Bahwa ia ingin bertanya banyak hal. Namun bibirnya terkunci. Ia meraih kantong
plastik dan berlalu menuju tempat duduk yang biasanya ia pakai.
“ Apa-apaan dia itu. Mulutnya tidak
bisa mengucapkan terimakasih apa. Tidak apa-apa Key, kamu memberikan makanan
itu daripada mubazir, dosa, buang-buang makanan. Kamu harus bekerja keras untuk
mendapatkan uang guna membeli bahan makanan .” Key menatap sebal. “ Selamat
datang.” Pelanggan masuk dan perhatiannya sudah teralihkan.

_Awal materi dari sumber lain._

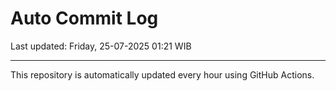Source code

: # Auto Commit Log

Last updated: Friday, 25-07-2025 01:21 WIB

---

This repository is automatically updated every hour using GitHub Actions.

Cukup lama Bian menatap kotak
makanan yang sudah dibukannya sedari tadi. Ia masih memegang sendok. “Kenapa
aku ini?” dia bertanya pada dirinya sendiri. “Apa aku kekanakan sekali, kenapa
aku datang lagi kemari. Bahkan sekali lagi aku menerima makanan darinya.” Dia
menoleh, melihat Key yang sedang melayani pembeli. “Apa yang membuat dia
spesial, sampai aku ingin melihatnya setiap hari.” Bian benar-benar tidak tahu
kenapa dia bisa seperti ini. Ia menyuapkan makanan ke mulut. “Enak.” Dan
akhirnya nasi dan semua lauknya tak
bersisa. Ia menatap kotak bekal kosong itu. Berfikir keras. Ia punya banyak
uang untuk membeli makanan yang jauh lebih enak dari yang ada di kotak bekal
ini. Tapi kenapa? Kenapa?
Dia menoleh ke arah kasir. Gadis
itu tidak di sana. Mengedarkan pandangan
menyapu ruangan, tidak ada pelanggan. Dia bangun dari tempat duduk dan berjalan
menuju pintu. Memutar tanda close menghadap keluar. Bian berjalan menuju pintu gudang, berdiri sambil
melihat tulisan yang terpasang, staff
only. Dia tersenyum, lalu mendorong pintu. Gadis penjaga kasir itu ada di sana,
seperti dugaannya. Menghitung kardus minuman ringan. Terdengar suara hitungan
dari mulutnya, lalu ia mencoret kertas yang di pegangnya. Bian berjalan
mendekat.
“ Ternyata yang ini cuma tinggal setengah. Ah, sudah selesai. Hitung uang
lalu pulang.” Katanya lagi dengan riang. Lalu dia berdiri dan membalikan
badan. Betapa terkejutnya ia, tubuhnya
terhuyung ke belakang. Kertas catatan persediaan barang terjatuh. Bian sudah
berdiri menghadapanya sekarang. Wajahnya masih tanpa ekspresi yang bisa dibaca.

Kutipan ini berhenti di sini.